J’ai personnellement constaté durant la collaboration de Madame X-E Z ayant conduit à une rupture de son contrat notifiée le 8 février 2018, ses carences importantes dans l’élaboration de la politique commerciale: pas de plan commercial, pas de définition d’une politique commerciale gagnante, aucune identification des évolutions du marché et absence de cartographie des opportunités, dès lors que nous attendons cela d’une directrice commerciale. Un manque de présence terrain, en lien avec les équipes commerciales et auprès des clients déterminants. J’ai été aussi au regret de constater que Madame Z ne s’inscrivait plus dans les orientations stratégiques de l’entreprise";

La société ne verse aucune autre pièce ou élément concret venant illustrer les carences reprochées à la salariée et ne démontre notamment pas en quoi cette dernière n’était pas assez présente sur le terrain auprès de ses commerciaux et de ses clients.

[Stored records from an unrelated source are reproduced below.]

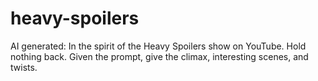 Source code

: # heavy-spoilers
AI generated: In the spirit of the Heavy Spoilers show on YouTube. Hold nothing back. Given the prompt, give the climax, interesting scenes, and twists.
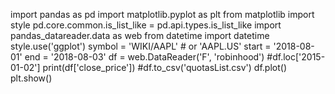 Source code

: import pandas as pd
import matplotlib.pyplot as plt
from matplotlib import style
pd.core.common.is_list_like = pd.api.types.is_list_like
import pandas_datareader.data as web
from datetime import datetime
style.use('ggplot')
symbol = 'WIKI/AAPL'  # or 'AAPL.US'
start = '2018-08-01'
end = '2018-08-03'
df = web.DataReader('F', 'robinhood')
#df.loc['2015-01-02']
print(df['close_price'])
#df.to_csv('quotasList.csv')
df.plot()
plt.show()
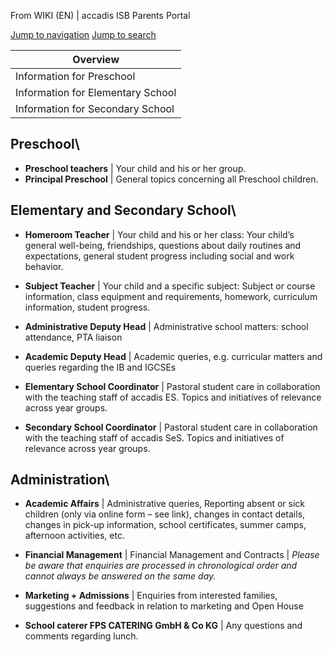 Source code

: From WIKI (EN) | accadis ISB Parents Portal

[Jump to navigation](/en/Contact_persons#mw-head) [Jump to search](/en/Contact_persons#searchInput)

| Overview |
| --- |
| Information for Preschool | yes |
| Information for Elementary School | yes |
| Information for Secondary School | yes |

## Preschool\ 

-   **Preschool teachers** | Your child and his or her group.
-   **Principal Preschool** | General topics concerning all Preschool children.

## Elementary and Secondary School\ 

-   **Homeroom Teacher** | Your child and his or her class: Your child’s general well-being, friendships, questions about daily routines and expectations, general student progress including social and work behavior.

-   **Subject Teacher** | Your child and a specific subject: Subject or course information, class equipment and requirements, homework, curriculum information, student progress.

-   **Administrative Deputy Head** | Administrative school matters: school attendance, PTA liaison

-   **Academic Deputy Head** | Academic queries, e.g. curricular matters and queries regarding the IB and IGCSEs

-   **Elementary School Coordinator** | Pastoral student care in collaboration with the teaching staff of accadis ES. Topics and initiatives of relevance across year groups.

-   **Secondary School Coordinator** | Pastoral student care in collaboration with the teaching staff of accadis SeS. Topics and initiatives of relevance across year groups.

## Administration\ 

-   **Academic Affairs** | Administrative queries, Reporting absent or sick children (only via online form – see link), changes in contact details, changes in pick-up information, school certificates, summer camps, afternoon activities, etc.

-   **Financial Management** | Financial Management and Contracts | _Please be aware that enquiries are processed in chronological order and cannot always be answered on the same day._

-   **Marketing + Admissions** | Enquiries from interested families, suggestions and feedback in relation to marketing and Open House

-   **School caterer FPS CATERING GmbH & Co KG** | Any questions and comments regarding lunch. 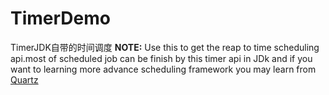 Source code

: # TimerDemo
TimerJDK自带的时间调度
**NOTE:**
Use this to get the reap to time scheduling api.most of scheduled job can be finish by this timer api in JDk
and if you want to learning more advance scheduling framework you may learn from [Quartz](https://github.com/GuoGuiRong/QuartzDemo)


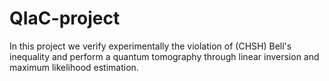 # QIaC-project
In this project we verify experimentally the violation of (CHSH) Bell's inequality and perform a quantum tomography through linear inversion and maximum likelihood estimation.
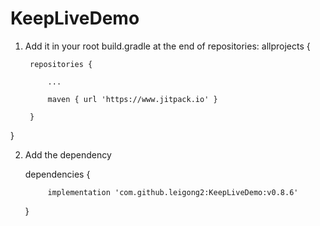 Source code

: # KeepLiveDemo

1. Add it in your root build.gradle at the end of repositories:
allprojects {

		repositories {

			...

			maven { url 'https://www.jitpack.io' }

		}

}

2. Add the dependency

	dependencies {

	        implementation 'com.github.leigong2:KeepLiveDemo:v0.8.6'

	}
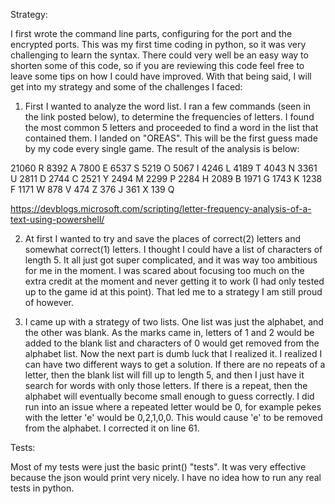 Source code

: Strategy: I first wrote the command line parts, configuring for the port and the encrypted ports. This was my first time coding in python, so it was very challenging to learn the syntax. There could very well be an easy way to shorten some of this code, so if you are reviewing this code feel free to leave some tips on how I could have improved. With that being said, I will get into my strategy and some of the challenges I faced:1. First I wanted to analyze the word list. I ran a few commands (seen in the link posted below), to determine the frequencies of letters. I found the most common 5 letters and proceeded to find a word in the list that contained them. I landed on "OREAS". This will be the first guess made by my code every single game. The result of the analysis is below:21060 R 8392 A 7800 E 6537 S 5219 O 5067 I 4246 L 4189 T 4043 N 3361 U 2811 D 2744 C 2521 Y 2494 M 2299 P 2284 H 2089 B 1971 G 1743 K 1238 F 1171 W  878 V  474 Z  376 J  361 X  139 Q  https://devblogs.microsoft.com/scripting/letter-frequency-analysis-of-a-text-using-powershell/2. At first I wanted to try and save the places of correct(2) letters and somewhat correct(1) letters. I thought I could have a list of characters of length 5. It all just got super complicated, and it was way too ambitious for me in the moment. I was scared about focusing too much on the extra credit at the moment and never getting it to work (I had only tested up to the game id at this point). That led me to a strategy I am still proud of however.3. I came up with a strategy of two lists. One list was just the alphabet, and the other was blank. As the marks came in, letters of 1 and 2 would be added to the blank list and characters of 0 would get removed from the alphabet list. Now the next part is dumb luck that I realized it. I realized I can have two different ways to get a solution. If there are no repeats of a letter, then the blank list will fill up to length 5, and then I just have it search for words with only those letters. If there is a repeat, then the alphabet will eventually become small enough to guess correctly. I did run into an issue where a repeated letter would be 0, for example pekes with the letter 'e' would be 0,2,1,0,0. This would cause 'e' to be removed from the alphabet. I corrected it on line 61.Tests:Most of my tests were just the basic print() "tests". It was very effective because the json would print very nicely. I have no idea how to run any real tests in python. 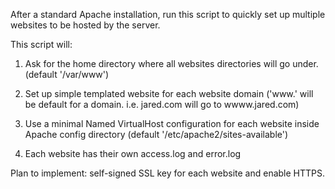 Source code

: After a standard Apache installation, run this script to quickly set up multiple websites to be hosted by the server.

This script will:

1) Ask for the home directory where all websites directories will go under. (default '/var/www')

2) Set up simple templated website for each website domain ('www.' will be default for a domain. i.e. jared.com will go to wwww.jared.com)

3) Use a minimal Named VirtualHost configuration for each website inside Apache config directory (default '/etc/apache2/sites-available')

4) Each website has their own access.log and error.log

Plan to implement: self-signed SSL key for each website and enable HTTPS.

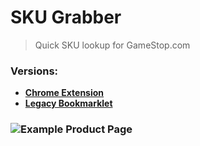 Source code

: # SKU Grabber 
> Quick SKU lookup for GameStop.com 
### Versions:
- [**Chrome Extension**](https://chrome.google.com/webstore/detail/sku-grabber/efifmcdljjfmbodljlnpeiibafbbkibd)
- [**Legacy Bookmarklet**](https://titanblue.github.io/SKU-Grabber/) 
### ![Example Product Page](https://i.imgur.com/elCwYRY.png)
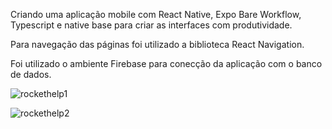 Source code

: Criando uma aplicação mobile com React Native, Expo Bare Workflow, Typescript e native base para criar as interfaces com produtividade.

Para navegação das páginas foi utilizado a biblioteca React Navigation.

Foi utilizado o ambiente Firebase para conecção da aplicação com o banco de dados.


![rockethelp1](https://user-images.githubusercontent.com/82118386/180998152-d520c9ad-6868-4d2c-a4bb-5ec1daab291f.jpg)


![rockethelp2](https://user-images.githubusercontent.com/82118386/180997925-d0f130ae-0527-4430-ba7e-07e0eac0b6cc.jpg)
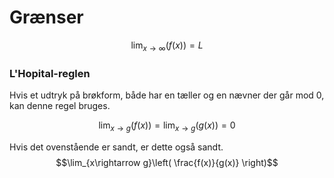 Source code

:# Grænser
$$\lim_{x\rightarrow \infty}\left(f(x)\right) = L$$

### L'Hopital-reglen
Hvis et udtryk på brøkform, både har en tæller og en nævner der går mod $0$, kan denne regel bruges.

$$\lim_{x\rightarrow g}(f(x)) = \lim_{x\rightarrow g}(g(x)) = 0$$

Hvis det ovenstående er sandt, er dette også sandt.
$$\lim_{x\rightarrow g}\left( \frac{f(x)}{g(x)} \right)$$ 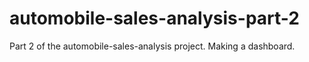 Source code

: # automobile-sales-analysis-part-2
Part 2 of the automobile-sales-analysis project. Making a dashboard.
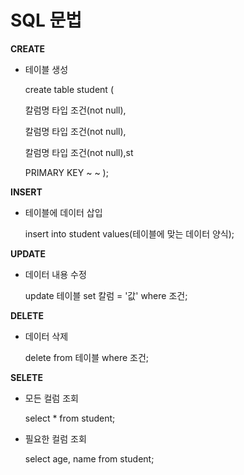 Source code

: # SQL 문법

**CREATE**

- 테이블 생성

  create table student (

  칼럼명 타입 조건(not null),

  칼럼명 타입 조건(not null),

  칼럼명 타입 조건(not null),st

  PRIMARY KEY ~ ~ );

**INSERT**

- 테이블에 데이터 삽입

  insert into student values(테이블에 맞는 데이터 양식);

**UPDATE**

- 데이터 내용 수정

  update 테이블 set 칼럼 = '값' where 조건;

**DELETE**

- 데이터 삭제

  delete from 테이블 where 조건;

**SELETE**

- 모든 컬럼 조회

  select * from student;

- 필요한 컬럼 조회

  select age, name from student;

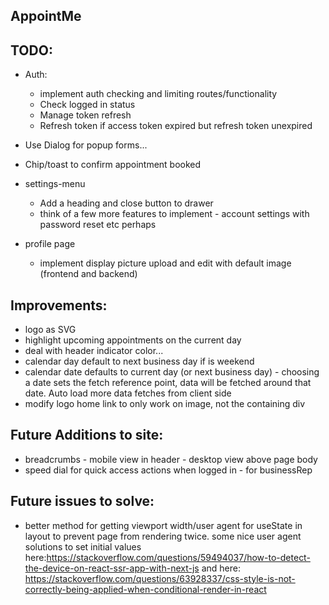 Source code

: ## AppointMe

## TODO:
        
 - Auth:
    - implement auth checking and limiting routes/functionality
    - Check logged in status
    - Manage token refresh
    - Refresh token if access token expired but refresh token unexpired

 - Use Dialog for popup forms...
 - Chip/toast to confirm appointment booked

 - settings-menu
    - Add a heading and close button to drawer
    - think of a few more features to implement - account settings with password reset etc perhaps

- profile page
    - implement display picture upload and edit with default image (frontend and backend)



## Improvements:
 - logo as SVG
 - highlight upcoming appointments on the current day
 - deal with header indicator color...
 - calendar day default to next business day if is weekend
 - calendar date defaults to current day (or next business day) - choosing a date sets the fetch reference point, data will be fetched around that date. Auto load more data fetches from client side
 - modify logo home link to only work on image, not the containing div

## Future Additions to site:
 - breadcrumbs - mobile view in header - desktop view above page body
 - speed dial for quick access actions when logged in - for businessRep

## Future issues to solve:
 - better method for getting viewport width/user agent for useState in layout to prevent page from rendering twice. some nice user agent solutions to set initial values here:https://stackoverflow.com/questions/59494037/how-to-detect-the-device-on-react-ssr-app-with-next-js and here: https://stackoverflow.com/questions/63928337/css-style-is-not-correctly-being-applied-when-conditional-render-in-react
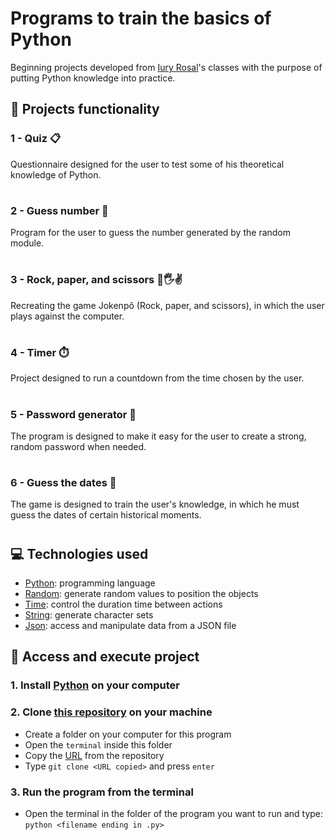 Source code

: # Programs to train the basics of Python
Beginning projects developed from [Iury Rosal](https://www.youtube.com/@IuryRosal)'s classes with the purpose of putting Python knowledge into practice.

## 🔨 Projects functionality

### 1 - Quiz 📋
Questionnaire designed for the user to test some of his theoretical knowledge of Python.

#

### 2 - Guess number 🔢
Program for the user to guess the number generated by the random module.

#

### 3 - Rock, paper, and scissors 👊🖐️✌
Recreating the game Jokenpô (Rock, paper, and scissors), in which the user plays against the computer.

#

### 4 - Timer ⏱️
Project designed to run a countdown from the time chosen by the user.

#

### 5 - Password generator 🔑
The program is designed to make it easy for the user to create a strong, random password when needed.

#

### 6 - Guess the dates 📅
The game is designed to train the user's knowledge, in which he must guess the dates of certain historical moments. 

#

## 💻 Technologies used 
* [Python](https://docs.python.org/pt-br/3/tutorial/): programming language
* [Random](https://docs.python.org/pt-br/3.7/library/random.html): generate random values to position the objects
* [Time](https://docs.python.org/pt-br/3/library/time.html): control the duration time between actions
* [String](https://docs.python.org/pt-br/3.9/library/string.html): generate character sets
* [Json](https://docs.python.org/pt-br/3/library/json.html): access and manipulate data from a JSON file

## 📁 Access and execute project
### 1. Install [Python](https://www.python.org/downloads/) on your computer

### 2. Clone [this repository](https://github.com/ArturColen/Python-projects) on your machine
* Create a folder on your computer for this program
* Open the `terminal` inside this folder
* Copy the [URL](https://github.com/ArturColen/Python-projects.git) from the repository
* Type `git clone <URL copied>` and press `enter`

### 3. Run the program from the terminal
* Open the terminal in the folder of the program you want to run and type: `python <filename ending in .py>`
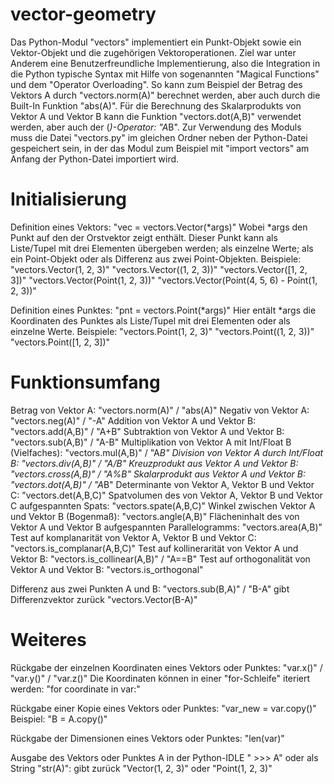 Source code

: # vector-geometry

Das Python-Modul "vectors" implementiert ein Punkt-Objekt sowie ein Vektor-Objekt und die zugehörigen Vektoroperationen. Ziel war unter Anderem eine Benutzerfreundliche Implementierung, also die Integration in die Python typische Syntax mit Hilfe von sogenannten "Magical Functions" und dem "Operator Overloading". So kann zum Beispiel der Betrag des Vektors A durch "vectors.norm(A)" berechnet werden, aber auch durch die Built-In Funktion "abs(A)". Für die Berechnung des Skalarprodukts von Vektor A und Vektor B kann die Funktion "vectors.dot(A,B)" verwendet werden, aber auch der (*)-Operator: "A*B".
Zur Verwendung des Moduls muss die Datei "vectors.py" im gleichen Ordner neben der Python-Datei gespeichert sein, in der das Modul zum Beispiel mit "import vectors" am Anfang der Python-Datei importiert wird.


# Initialisierung

Definition eines Vektors: "vec = vectors.Vector(*args)"
Wobei *args den Punkt auf den der Orstvektor zeigt enthält. Dieser Punkt kann als Liste/Tupel mit drei Elementen übergeben werden; als einzelne Werte; als ein Point-Objekt oder als Differenz aus zwei Point-Objekten.
Beispiele:
"vectors.Vector(1, 2, 3)"
"vectors.Vector((1, 2, 3))"
"vectors.Vector([1, 2, 3])"
"vectors.Vector(Point(1, 2, 3))"
"vectors.Vector(Point(4, 5, 6) - Point(1, 2, 3))"

Definition eines Punktes: "pnt = vectors.Point(*args)"
Hier entält *args die Koordinaten des Punktes als Liste/Tupel mit drei Elementen oder als einzelne Werte.
Beispiele:
"vectors.Point(1, 2, 3)"
"vectors.Point((1, 2, 3))"
"vectors.Point([1, 2, 3])"


# Funktionsumfang

Betrag von Vektor A: "vectors.norm(A)" / "abs(A)"
Negativ von Vektor A: "vectors.neg(A)" / "-A"
Addition von Vektor A und Vektor B: "vectors.add(A,B)" / "A+B"
Subtraktion von Vektor A und Vektor B: "vectors.sub(A,B)" / "A-B"
Multiplikation von Vektor A mit Int/Float B (Vielfaches): "vectors.mul(A,B)" / "A*B"
Division von Vektor A durch Int/Float B: "vectors.div(A,B)" / "A/B"
Kreuzprodukt aus Vektor A und Vektor B: "vectors.cross(A,B)" / "A%B"
Skalarprodukt aus Vektor A und Vektor B: "vectors.dot(A,B)" / "A*B"
Determinante von Vektor A, Vektor B und Vektor C: "vectors.det(A,B,C)"
Spatvolumen des von Vektor A, Vektor B und Vektor C aufgespannten Spats: "vectors.spate(A,B,C)"
Winkel zwischen Vektor A und Vektor B (Bogenmaß): "vectors.angle(A,B)"
Flächeninhalt des von Vektor A und Vektor B aufgespannten Parallelogramms: "vectors.area(A,B)"
Test auf komplanarität von Vektor A, Vektor B und Vektor C: "vectors.is_complanar(A,B,C)"
Test auf kollinerarität von Vektor A und Vektor B: "vectors.is_collinear(A,B)" / "A==B"
Test auf orthogonalität von Vektor A und Vektor B: "vectors.is_orthogonal"

Differenz aus zwei Punkten A und B: "vectors.sub(B,A)" / "B-A" gibt Differenzvektor zurück "vectors.Vector(B-A)"


# Weiteres

Rückgabe der einzelnen Koordinaten eines Vektors oder Punktes: "var.x()" / "var.y()" / "var.z()"
Die Koordinaten können in einer "for-Schleife" iteriert werden: "for coordinate in var:"

Rückgabe einer Kopie eines Vektors oder Punktes: "var_new = var.copy()"
Beispiel: "B = A.copy()"

Rückgabe der Dimensionen eines Vektors oder Punktes: "len(var)"

Ausgabe des Vektors oder Punktes A in der Python-IDLE " >>> A" oder als String "str(A)": gibt zurück "Vector(1, 2, 3)" oder "Point(1, 2, 3)"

Elle n’explique pas non plus comment Madame Z a pu recevoir en janvier et en décembre 2017 une part variable au titre de l’année dépassant le montant contractuel théorique de sa prime variable contractuelle et être licenciée pour insuffisance professionnelle deux mois après la fin de cet exercice.

En conséquence, il sera jugé que le licenciement de Madame Z ne repose sur aucune cause réelle et sérieuse.

Sur le rappel de salaire au titre de la prime variable 2018
Madame Z sollicite le versement d’une somme de 40 000€ au titre de sa prime variable annuelle au motif que l’employeur ne lui a fixé aucun objectif pour 2018.

L’article 3.2 de son contrat de travail définissant sa rémunération variable précise les conditions d’octroi :

Page 4



Pour les affaires que la societe vous aura confiees, vous percevrez une remuneration variable si vous etes présente dans la société au 31 décembre de l’année considérée.

C primes vous seront versées en fonction de votre temps de présence dans l’entreprise. (…) Vous percevrez une prime annuelle brute pouvant atteindre 40 000 € à 100% des critères atteints. En cas de surperformance, celle-ci est plafonnée à 125%, soit une prime supplémentaire de 10 000 € maximum".

Madame Z a été licenciée le 8 février 2018 et a été dispensé d’effectuer son préavis de trois mois qui lui

a été entièrement réglé.

L’inexécution du préavis à la demande de l’employeur ne peut entraîner aucune diminution des avantages et des salaires que le salarié aurait perçus s’il avait continué de travailler pendant cette période.

AYMING n’ayant pas fixé d’objectif à Madame Z pour l’année 2018, elle ne peut être privée de sa prime variable contractuelle mais celle-ci sera calculée au prorata de son temps de « présence » dans l’entreprise, soit de janvier à mai 2018.

Sur les frais irrépétibles

Attendu que la société AYMING sera condamnée aux dépens et qu’elle devra verser à Madame Z une indemnité de procédure qu’il est équitable de fixer à 1 500 euros,

Qu’il y a lieu de débouter la défenderesse de sa demande reconventionnelle sur ce point.

Sur l’exécution provisoire

Attendu que l’exécution provisoire est de droit ;

PAR CES MOTIFS

Le Conseil de Prud’hommes de Nanterre, section Encadrement, après en avoir délibéré conformément à la loi, statuant publiquement, par jugement contradictoire et en premier ressort, par mise à disposition au greffe le 09 Octobre 2020.

DIT et JUGE que le licenciement de Madame X-E Y n’est pas discriminatoire et la déboute de sa demande de nullité.

DIT et JUGE que le licenciement de Madame X-E Y est dépourvu de cause réelle et sérieuse.

En conséquence, CONDAMNE la société AYMING à verser à Madame X-E Y les sommes de :

42 020,34 euros à titre d’indemnité pour licenciement sans cause réelle et sérieuse, 14 999 euros à titre de rappel de variable pour la période de janvier à mai 2018, 1 500 euros à titre des congés payés afférents ;

DEBOUTE Madame X-E Y du surplus de ses demandes ;

DEBOUTE la société AYMING de sa demande reconventionnelle;

DIT que l’exécution provisoire est de droit ;

ORDONNE à la société AYMING de rembourser à POLE EMPLOI les indemnités de chômage versées à Madame X-E Y dans la limite de trois mois ;et la CONDAMNE aux entiers dépens.

Ainsi jugé et mis à disposition les jour, mois et an susdits.

La présente décision a été signée par Monsieur Michel MOUTIN, Président (E)et par Madame Isabel BOURGEOIS-ROVIRA, Greffier.